** TASK TO COMPLETE **
Set every entry down again exactly, excluding any pictures.

============

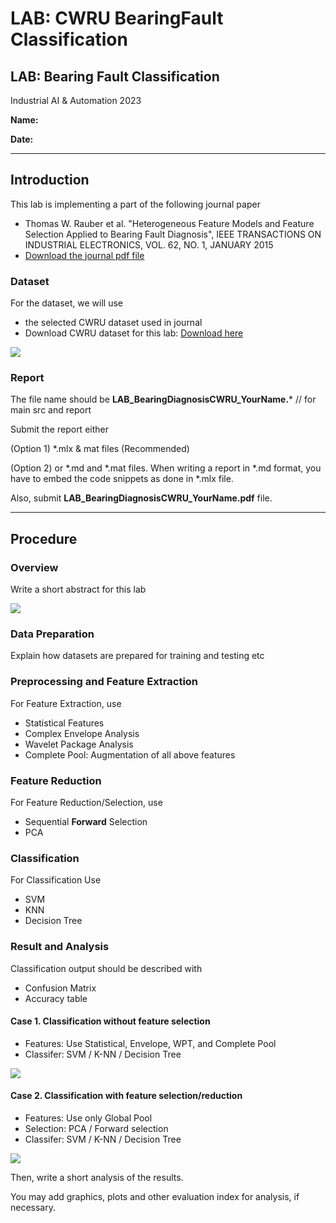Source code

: # LAB: CWRU BearingFault Classification

## LAB: Bearing Fault Classification

Industrial AI & Automation 2023

**Name:**

**Date:**

***

## Introduction

This lab is implementing a part of the following journal paper

* Thomas W. Rauber et al. "Heterogeneous Feature Models and Feature Selection Applied to Bearing Fault Diagnosis", IEEE TRANSACTIONS ON INDUSTRIAL ELECTRONICS, VOL. 62, NO. 1, JANUARY 2015
* [Download the journal pdf file](https://github.com/ykkimhgu/digitaltwinNautomation-src/blob/main/Heterogeneous%20Feature%20Models%20and%20Feature%20Selection%20Applied%20to%20Bearing%20Fault%20Diagnosis.pdf)

### Dataset

For the dataset, we will use

* the selected CWRU dataset used in journal
* Download CWRU dataset for this lab: [Download here](https://drive.google.com/file/d/1pv-0E8hA77Nr5-gHwVgPq3PR2rdyCj_-/view?usp=sharing)

![](https://user-images.githubusercontent.com/38373000/160838885-b74dc1af-4bc9-4bd1-a76f-0bff7f5dd00a.png)

### Report

The file name should be **LAB\_BearingDiagnosisCWRU\_YourName.**\* // for main src and report

Submit the report either

(Option 1) \*.mlx & mat files (Recommended)

(Option 2) or \*.md and \*.mat files. When writing a report in \*.md format, you have to embed the code snippets as done in \*.mlx file.

Also, submit **LAB\_BearingDiagnosisCWRU\_YourName.pdf** file.

***

## Procedure

### Overview

Write a short abstract for this lab

![](https://user-images.githubusercontent.com/38373000/228200357-9c5b14ef-ec7a-4309-981b-4b0f37e1dfd8.png)

### Data Preparation

Explain how datasets are prepared for training and testing etc

### Preprocessing and Feature Extraction

For Feature Extraction, use

* Statistical Features
* Complex Envelope Analysis
* Wavelet Package Analysis
* Complete Pool: Augmentation of all above features

### Feature Reduction

For Feature Reduction/Selection, use

* Sequential **Forward** Selection
* PCA

### Classification

For Classification Use

* SVM
* KNN
* Decision Tree

### Result and Analysis

Classification output should be described with

* Confusion Matrix
* Accuracy table

#### Case 1. Classification without feature selection

* Features: Use Statistical, Envelope, WPT, and Complete Pool
* Classifer: SVM / K-NN / Decision Tree

![](https://user-images.githubusercontent.com/38373000/228201484-742f9cc6-a45b-44f0-a776-a0abbd13618e.png)

#### Case 2. Classification with feature selection/reduction

* Features: Use only Global Pool
* Selection: PCA / Forward selection
* Classifer: SVM / K-NN / Decision Tree

![](https://user-images.githubusercontent.com/38373000/228202257-9a797efb-5f86-4bff-bdf4-f4ca45f27470.png)

Then, write a short analysis of the results.

You may add graphics, plots and other evaluation index for analysis, if necessary.
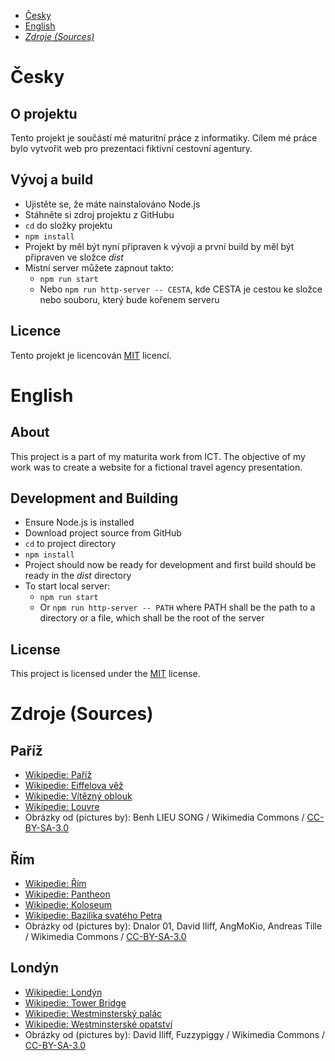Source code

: * [Česky](#Česky)
* [English](#english)
* [*Zdroje (Sources)*](#zdroje-sources)

# Česky

## O projektu

Tento projekt je součástí mé maturitní práce z informatiky.
Cílem mé práce bylo vytvořit web pro prezentaci fiktivní cestovní agentury.

## Vývoj a build

* Ujistěte se, že máte nainstalováno Node.js
* Stáhněte si zdroj projektu z GitHubu
* `cd` do složky projektu
* `npm install`
* Projekt by měl být nyní připraven k vývoji a první build by měl být připraven ve složce *dist*
* Místní server můžete zapnout takto:
    * `npm run start`
    * Nebo `npm run http-server -- CESTA`, kde CESTA je cestou ke složce nebo souboru, který bude kořenem serveru

## Licence

Tento projekt je licencován [MIT](LICENSE) licencí.

# English

## About

This project is a part of my maturita work from ICT.
The objective of my work was to create a website for a fictional travel agency presentation.

## Development and Building

* Ensure Node.js is installed
* Download project source from GitHub
* `cd` to project directory
* `npm install`
* Project should now be ready for development and first build should be ready in the *dist* directory
* To start local server:
    * `npm run start`
    * Or `npm run http-server -- PATH` where PATH shall be the path to a directory or a file, which shall be the root of the server

## License

This project is licensed under the [MIT](LICENSE) license.

# Zdroje (Sources)

## Paříž

* [Wikipedie: Paříž](https://cs.wikipedia.org/w/index.php?title=Pa%C5%99%C3%AD%C5%BE&oldid=15884563)
* [Wikipedie: Eiffelova věž](https://cs.wikipedia.org/w/index.php?title=Eiffelova_v%C4%9B%C5%BE&oldid=15875442)
* [Wikipedie: Vítězný oblouk](https://cs.wikipedia.org/w/index.php?title=V%C3%ADt%C4%9Bzn%C3%BD_oblouk_(Pa%C5%99%C3%AD%C5%BE)&oldid=15436472)
* [Wikipedie: Louvre](https://cs.wikipedia.org/w/index.php?title=Louvre&oldid=15929689)
* Obrázky od (pictures by): Benh LIEU SONG / Wikimedia Commons / [CC-BY-SA-3.0](https://creativecommons.org/licenses/by-sa/3.0/)

## Řím

* [Wikipedie: Řím](https://cs.wikipedia.org/w/index.php?title=%C5%98%C3%ADm&oldid=15776631)
* [Wikipedie: Pantheon](https://cs.wikipedia.org/w/index.php?title=Pantheon&oldid=15793533)
* [Wikipedie: Koloseum](https://cs.wikipedia.org/w/index.php?title=Koloseum&oldid=15788983)
* [Wikipedie: Bazilika svatého Petra](https://cs.wikipedia.org/w/index.php?title=Bazilika_svat%C3%A9ho_Petra&oldid=15392693)
* Obrázky od (pictures by): Dnalor 01, David Iliff, AngMoKio, Andreas Tille / Wikimedia Commons / [CC-BY-SA-3.0](https://creativecommons.org/licenses/by-sa/3.0/)

## Londýn

* [Wikipedie: Londýn](https://cs.wikipedia.org/w/index.php?title=Lond%C3%BDn&oldid=15881228)
* [Wikipedie: Tower Bridge](https://cs.wikipedia.org/w/index.php?title=Tower_Bridge&oldid=15393642)
* [Wikipedie: Westminsterský palác](https://cs.wikipedia.org/w/index.php?title=Westminstersk%C3%BD_pal%C3%A1c&oldid=15398630)
* [Wikipedie: Westminsterské opatství](https://cs.wikipedia.org/w/index.php?title=Westminstersk%C3%A9_opatstv%C3%AD&oldid=15368631)
* Obrázky od (pictures by): David Iliff, Fuzzypiggy / Wikimedia Commons / [CC-BY-SA-3.0](https://creativecommons.org/licenses/by-sa/3.0/)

============

** WRITTEN ANSWER **
Source code

: # LAB: CWRU BearingFault Classification

## LAB: Bearing Fault Classification

Industrial AI & Automation 2023

**Name:**

**Date:**

***

## Introduction

This lab is implementing a part of the following journal paper

* Thomas W. Rauber et al. "Heterogeneous Feature Models and Feature Selection Applied to Bearing Fault Diagnosis", IEEE TRANSACTIONS ON INDUSTRIAL ELECTRONICS, VOL. 62, NO. 1, JANUARY 2015
* [Download the journal pdf file](https://github.com/ykkimhgu/digitaltwinNautomation-src/blob/main/Heterogeneous%20Feature%20Models%20and%20Feature%20Selection%20Applied%20to%20Bearing%20Fault%20Diagnosis.pdf)

### Dataset

For the dataset, we will use

* the selected CWRU dataset used in journal
* Download CWRU dataset for this lab: [Download here](https://drive.google.com/file/d/1pv-0E8hA77Nr5-gHwVgPq3PR2rdyCj_-/view?usp=sharing)

![](https://user-images.githubusercontent.com/38373000/160838885-b74dc1af-4bc9-4bd1-a76f-0bff7f5dd00a.png)

### Report

The file name should be **LAB\_BearingDiagnosisCWRU\_YourName.**\* // for main src and report

Submit the report either

(Option 1) \*.mlx & mat files (Recommended)

(Option 2) or \*.md and \*.mat files. When writing a report in \*.md format, you have to embed the code snippets as done in \*.mlx file.

Also, submit **LAB\_BearingDiagnosisCWRU\_YourName.pdf** file.

***

## Procedure

### Overview

Write a short abstract for this lab

![](https://user-images.githubusercontent.com/38373000/228200357-9c5b14ef-ec7a-4309-981b-4b0f37e1dfd8.png)

### Data Preparation

Explain how datasets are prepared for training and testing etc

### Preprocessing and Feature Extraction

For Feature Extraction, use

* Statistical Features
* Complex Envelope Analysis
* Wavelet Package Analysis
* Complete Pool: Augmentation of all above features

### Feature Reduction

For Feature Reduction/Selection, use

* Sequential **Forward** Selection
* PCA

### Classification

For Classification Use

* SVM
* KNN
* Decision Tree

### Result and Analysis

Classification output should be described with

* Confusion Matrix
* Accuracy table

#### Case 1. Classification without feature selection

* Features: Use Statistical, Envelope, WPT, and Complete Pool
* Classifer: SVM / K-NN / Decision Tree

![](https://user-images.githubusercontent.com/38373000/228201484-742f9cc6-a45b-44f0-a776-a0abbd13618e.png)

#### Case 2. Classification with feature selection/reduction

* Features: Use only Global Pool
* Selection: PCA / Forward selection
* Classifer: SVM / K-NN / Decision Tree

![](https://user-images.githubusercontent.com/38373000/228202257-9a797efb-5f86-4bff-bdf4-f4ca45f27470.png)

Then, write a short analysis of the results.

You may add graphics, plots and other evaluation index for analysis, if necessary.
Source code

: * [Česky](#Česky)
* [English](#english)
* [*Zdroje (Sources)*](#zdroje-sources)

# Česky

## O projektu

Tento projekt je součástí mé maturitní práce z informatiky.
Cílem mé práce bylo vytvořit web pro prezentaci fiktivní cestovní agentury.

## Vývoj a build

* Ujistěte se, že máte nainstalováno Node.js
* Stáhněte si zdroj projektu z GitHubu
* `cd` do složky projektu
* `npm install`
* Projekt by měl být nyní připraven k vývoji a první build by měl být připraven ve složce *dist*
* Místní server můžete zapnout takto:
    * `npm run start`
    * Nebo `npm run http-server -- CESTA`, kde CESTA je cestou ke složce nebo souboru, který bude kořenem serveru

## Licence

Tento projekt je licencován [MIT](LICENSE) licencí.

# English

## About

This project is a part of my maturita work from ICT.
The objective of my work was to create a website for a fictional travel agency presentation.

## Development and Building

* Ensure Node.js is installed
* Download project source from GitHub
* `cd` to project directory
* `npm install`
* Project should now be ready for development and first build should be ready in the *dist* directory
* To start local server:
    * `npm run start`
    * Or `npm run http-server -- PATH` where PATH shall be the path to a directory or a file, which shall be the root of the server

## License

This project is licensed under the [MIT](LICENSE) license.

# Zdroje (Sources)

## Paříž

* [Wikipedie: Paříž](https://cs.wikipedia.org/w/index.php?title=Pa%C5%99%C3%AD%C5%BE&oldid=15884563)
* [Wikipedie: Eiffelova věž](https://cs.wikipedia.org/w/index.php?title=Eiffelova_v%C4%9B%C5%BE&oldid=15875442)
* [Wikipedie: Vítězný oblouk](https://cs.wikipedia.org/w/index.php?title=V%C3%ADt%C4%9Bzn%C3%BD_oblouk_(Pa%C5%99%C3%AD%C5%BE)&oldid=15436472)
* [Wikipedie: Louvre](https://cs.wikipedia.org/w/index.php?title=Louvre&oldid=15929689)
* Obrázky od (pictures by): Benh LIEU SONG / Wikimedia Commons / [CC-BY-SA-3.0](https://creativecommons.org/licenses/by-sa/3.0/)

## Řím

* [Wikipedie: Řím](https://cs.wikipedia.org/w/index.php?title=%C5%98%C3%ADm&oldid=15776631)
* [Wikipedie: Pantheon](https://cs.wikipedia.org/w/index.php?title=Pantheon&oldid=15793533)
* [Wikipedie: Koloseum](https://cs.wikipedia.org/w/index.php?title=Koloseum&oldid=15788983)
* [Wikipedie: Bazilika svatého Petra](https://cs.wikipedia.org/w/index.php?title=Bazilika_svat%C3%A9ho_Petra&oldid=15392693)
* Obrázky od (pictures by): Dnalor 01, David Iliff, AngMoKio, Andreas Tille / Wikimedia Commons / [CC-BY-SA-3.0](https://creativecommons.org/licenses/by-sa/3.0/)

## Londýn

* [Wikipedie: Londýn](https://cs.wikipedia.org/w/index.php?title=Lond%C3%BDn&oldid=15881228)
* [Wikipedie: Tower Bridge](https://cs.wikipedia.org/w/index.php?title=Tower_Bridge&oldid=15393642)
* [Wikipedie: Westminsterský palác](https://cs.wikipedia.org/w/index.php?title=Westminstersk%C3%BD_pal%C3%A1c&oldid=15398630)
* [Wikipedie: Westminsterské opatství](https://cs.wikipedia.org/w/index.php?title=Westminstersk%C3%A9_opatstv%C3%AD&oldid=15368631)
* Obrázky od (pictures by): David Iliff, Fuzzypiggy / Wikimedia Commons / [CC-BY-SA-3.0](https://creativecommons.org/licenses/by-sa/3.0/)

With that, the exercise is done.